The wife half-turned her head towards the stage.
'Blind man's buff,' she said. 'What do you flipping well think?'
More speeches were taking place.
'Some speak of the sections and districts of our organisation,' the woman was saying. 'I say we are the moon and the stars . . .'
They applauded that, did the Co-operative ladies.
'What happened to your suit?' enquired the wife. She was nearly but not quite angry.
'It's been a very long day,' I said. 'But I'll tell you this. I think you have secured your position.'
'I think you are right,' she said slowly; and she nearly smiled into the bargain.
I held the photograph in my hands, and she was looking down at it.

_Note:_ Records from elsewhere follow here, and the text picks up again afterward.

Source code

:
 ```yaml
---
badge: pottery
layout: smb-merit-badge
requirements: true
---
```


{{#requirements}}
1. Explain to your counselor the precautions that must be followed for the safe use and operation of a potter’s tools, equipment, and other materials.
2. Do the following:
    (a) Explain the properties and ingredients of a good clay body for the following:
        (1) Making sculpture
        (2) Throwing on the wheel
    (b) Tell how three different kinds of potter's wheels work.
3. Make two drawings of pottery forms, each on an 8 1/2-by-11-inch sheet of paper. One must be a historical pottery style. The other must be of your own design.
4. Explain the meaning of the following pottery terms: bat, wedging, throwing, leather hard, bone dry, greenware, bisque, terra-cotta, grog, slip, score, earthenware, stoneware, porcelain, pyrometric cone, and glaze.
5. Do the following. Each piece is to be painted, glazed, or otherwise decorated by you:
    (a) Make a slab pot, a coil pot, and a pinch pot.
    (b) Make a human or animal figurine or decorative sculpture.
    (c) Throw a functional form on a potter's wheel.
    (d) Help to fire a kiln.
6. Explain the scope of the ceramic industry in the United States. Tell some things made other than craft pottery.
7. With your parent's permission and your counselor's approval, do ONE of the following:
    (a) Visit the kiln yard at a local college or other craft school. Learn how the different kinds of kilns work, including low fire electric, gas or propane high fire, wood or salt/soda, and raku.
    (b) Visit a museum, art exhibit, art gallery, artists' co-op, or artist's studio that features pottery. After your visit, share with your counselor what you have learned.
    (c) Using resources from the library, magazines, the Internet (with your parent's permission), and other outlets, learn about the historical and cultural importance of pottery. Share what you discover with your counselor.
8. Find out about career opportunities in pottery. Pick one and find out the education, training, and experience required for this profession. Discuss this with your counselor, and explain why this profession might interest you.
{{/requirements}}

The woman on the stage was saying, 'Until the King himself hears our message . . .'
'I've got into a few scrapes on account of these chaps,' I said, indicating the photograph. 'It's murders in the plural, looks like, and I had a bit of a row . .. not with a man I was trying to arrest, as I said just now, but with another officer.'
'You we
re fighting with another policeman?'
'One blow started and ended the matter.'
'You should have told Mrs Gregory-Gresham,' said the wife. 'She's had many a fight with a policeman herself.'
'I daresay,' I said, nodding, for of course the Co-op ladies went all out for the women's cause.